The required output is all lines below that contain the word "allows".

> **INPUT MATERIAL**
========================

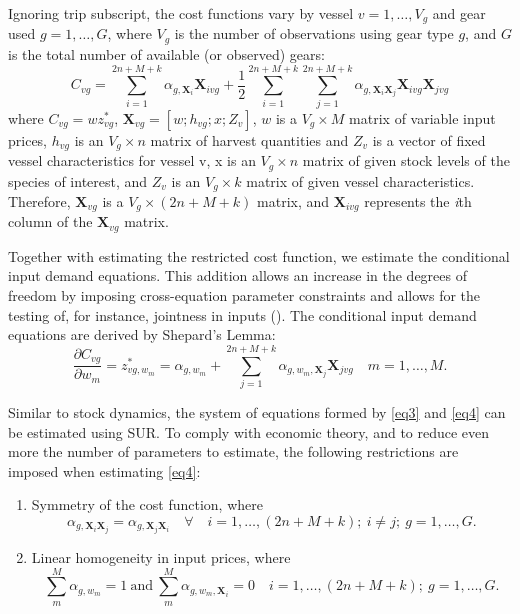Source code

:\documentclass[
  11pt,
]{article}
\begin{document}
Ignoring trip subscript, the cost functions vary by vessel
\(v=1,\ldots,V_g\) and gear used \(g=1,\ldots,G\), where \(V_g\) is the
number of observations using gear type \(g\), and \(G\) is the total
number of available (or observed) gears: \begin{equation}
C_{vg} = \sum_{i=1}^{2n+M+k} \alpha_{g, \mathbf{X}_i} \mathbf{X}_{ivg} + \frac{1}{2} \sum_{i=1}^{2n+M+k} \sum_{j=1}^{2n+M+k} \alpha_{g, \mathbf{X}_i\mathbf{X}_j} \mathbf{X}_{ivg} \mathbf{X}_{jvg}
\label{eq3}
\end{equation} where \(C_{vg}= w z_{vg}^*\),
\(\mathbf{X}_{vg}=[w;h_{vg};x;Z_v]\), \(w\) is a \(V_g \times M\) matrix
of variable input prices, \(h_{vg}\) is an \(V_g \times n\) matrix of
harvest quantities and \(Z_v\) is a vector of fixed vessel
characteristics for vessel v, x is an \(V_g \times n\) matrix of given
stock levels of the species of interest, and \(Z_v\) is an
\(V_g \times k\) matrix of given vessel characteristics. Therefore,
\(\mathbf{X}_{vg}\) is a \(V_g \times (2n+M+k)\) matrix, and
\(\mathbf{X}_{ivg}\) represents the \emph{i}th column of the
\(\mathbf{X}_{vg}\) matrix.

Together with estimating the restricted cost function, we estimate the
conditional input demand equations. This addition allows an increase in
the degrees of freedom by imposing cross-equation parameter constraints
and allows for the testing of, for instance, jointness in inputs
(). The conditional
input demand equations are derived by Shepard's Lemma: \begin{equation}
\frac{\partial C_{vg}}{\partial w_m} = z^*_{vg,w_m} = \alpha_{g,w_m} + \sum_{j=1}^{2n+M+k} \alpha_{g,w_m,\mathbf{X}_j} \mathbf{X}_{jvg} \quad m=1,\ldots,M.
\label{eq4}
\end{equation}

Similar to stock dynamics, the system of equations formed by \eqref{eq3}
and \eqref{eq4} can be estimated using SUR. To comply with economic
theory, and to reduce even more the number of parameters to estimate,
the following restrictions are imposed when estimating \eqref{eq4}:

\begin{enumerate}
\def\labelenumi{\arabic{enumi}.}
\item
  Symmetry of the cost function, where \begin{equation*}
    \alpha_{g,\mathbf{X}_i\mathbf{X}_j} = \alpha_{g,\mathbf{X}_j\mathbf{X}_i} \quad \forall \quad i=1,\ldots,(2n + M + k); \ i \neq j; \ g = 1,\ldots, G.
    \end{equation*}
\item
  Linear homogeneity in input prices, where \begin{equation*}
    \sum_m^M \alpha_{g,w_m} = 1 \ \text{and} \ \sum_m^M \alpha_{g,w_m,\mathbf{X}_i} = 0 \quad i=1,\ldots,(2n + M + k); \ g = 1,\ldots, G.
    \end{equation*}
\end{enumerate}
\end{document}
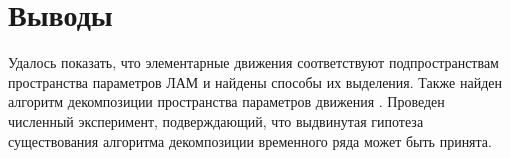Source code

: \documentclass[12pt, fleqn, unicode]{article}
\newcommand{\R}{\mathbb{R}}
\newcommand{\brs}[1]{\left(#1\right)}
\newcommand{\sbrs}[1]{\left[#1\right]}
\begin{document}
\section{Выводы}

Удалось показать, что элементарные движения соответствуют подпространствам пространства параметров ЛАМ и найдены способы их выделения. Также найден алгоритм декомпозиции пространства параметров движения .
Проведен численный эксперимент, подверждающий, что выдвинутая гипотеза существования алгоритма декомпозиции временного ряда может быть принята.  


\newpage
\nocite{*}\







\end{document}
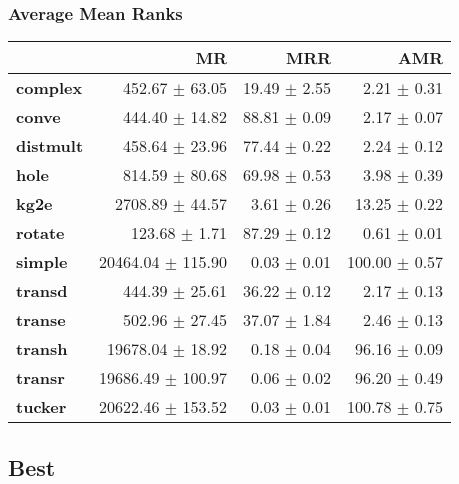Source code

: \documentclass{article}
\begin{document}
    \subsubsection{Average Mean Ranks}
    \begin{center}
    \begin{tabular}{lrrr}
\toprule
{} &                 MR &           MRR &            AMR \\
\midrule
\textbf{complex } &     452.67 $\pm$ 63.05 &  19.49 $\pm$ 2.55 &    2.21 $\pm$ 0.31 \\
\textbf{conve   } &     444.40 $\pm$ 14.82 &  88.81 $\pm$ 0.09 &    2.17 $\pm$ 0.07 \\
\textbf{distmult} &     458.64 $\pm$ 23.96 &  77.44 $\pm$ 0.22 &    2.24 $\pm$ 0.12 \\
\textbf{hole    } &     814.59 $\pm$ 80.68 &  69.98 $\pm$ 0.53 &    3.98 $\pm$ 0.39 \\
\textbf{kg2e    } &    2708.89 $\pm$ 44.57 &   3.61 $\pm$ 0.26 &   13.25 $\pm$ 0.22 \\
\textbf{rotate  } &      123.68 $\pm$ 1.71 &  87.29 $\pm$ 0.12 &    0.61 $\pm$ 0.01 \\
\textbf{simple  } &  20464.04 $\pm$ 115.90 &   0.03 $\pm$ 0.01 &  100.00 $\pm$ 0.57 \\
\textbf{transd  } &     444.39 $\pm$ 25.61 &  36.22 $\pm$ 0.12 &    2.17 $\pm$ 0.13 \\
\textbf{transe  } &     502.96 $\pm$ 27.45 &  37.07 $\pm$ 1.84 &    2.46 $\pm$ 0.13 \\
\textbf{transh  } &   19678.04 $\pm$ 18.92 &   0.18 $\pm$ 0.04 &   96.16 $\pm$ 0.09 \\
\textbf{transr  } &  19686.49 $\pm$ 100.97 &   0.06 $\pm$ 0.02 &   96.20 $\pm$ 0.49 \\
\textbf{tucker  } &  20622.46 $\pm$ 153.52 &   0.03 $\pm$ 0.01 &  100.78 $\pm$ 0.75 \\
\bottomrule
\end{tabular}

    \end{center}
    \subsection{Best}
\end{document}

========================

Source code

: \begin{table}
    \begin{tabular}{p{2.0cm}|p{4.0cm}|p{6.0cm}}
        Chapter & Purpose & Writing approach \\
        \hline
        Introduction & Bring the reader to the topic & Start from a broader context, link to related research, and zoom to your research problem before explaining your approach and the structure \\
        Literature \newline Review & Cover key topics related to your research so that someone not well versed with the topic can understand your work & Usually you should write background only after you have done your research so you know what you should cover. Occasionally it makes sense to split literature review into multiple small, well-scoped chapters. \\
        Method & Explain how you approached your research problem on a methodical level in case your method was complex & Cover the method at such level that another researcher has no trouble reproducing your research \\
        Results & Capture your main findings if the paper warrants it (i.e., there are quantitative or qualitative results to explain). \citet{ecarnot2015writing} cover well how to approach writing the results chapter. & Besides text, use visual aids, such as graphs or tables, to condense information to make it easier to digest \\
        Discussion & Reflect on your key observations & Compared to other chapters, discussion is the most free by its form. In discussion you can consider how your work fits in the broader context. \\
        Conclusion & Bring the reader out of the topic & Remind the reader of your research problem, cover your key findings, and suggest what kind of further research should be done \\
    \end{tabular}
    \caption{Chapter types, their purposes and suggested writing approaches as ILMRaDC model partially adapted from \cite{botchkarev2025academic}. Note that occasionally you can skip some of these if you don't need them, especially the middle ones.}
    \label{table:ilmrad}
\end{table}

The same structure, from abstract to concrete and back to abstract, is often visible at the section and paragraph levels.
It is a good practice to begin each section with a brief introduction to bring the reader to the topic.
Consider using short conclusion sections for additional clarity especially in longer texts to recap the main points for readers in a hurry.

========================

> **RESULT OF THIS TASK**
conditional input demand equations. This addition allows an increase in
and allows for the testing of, for instance, jointness in inputs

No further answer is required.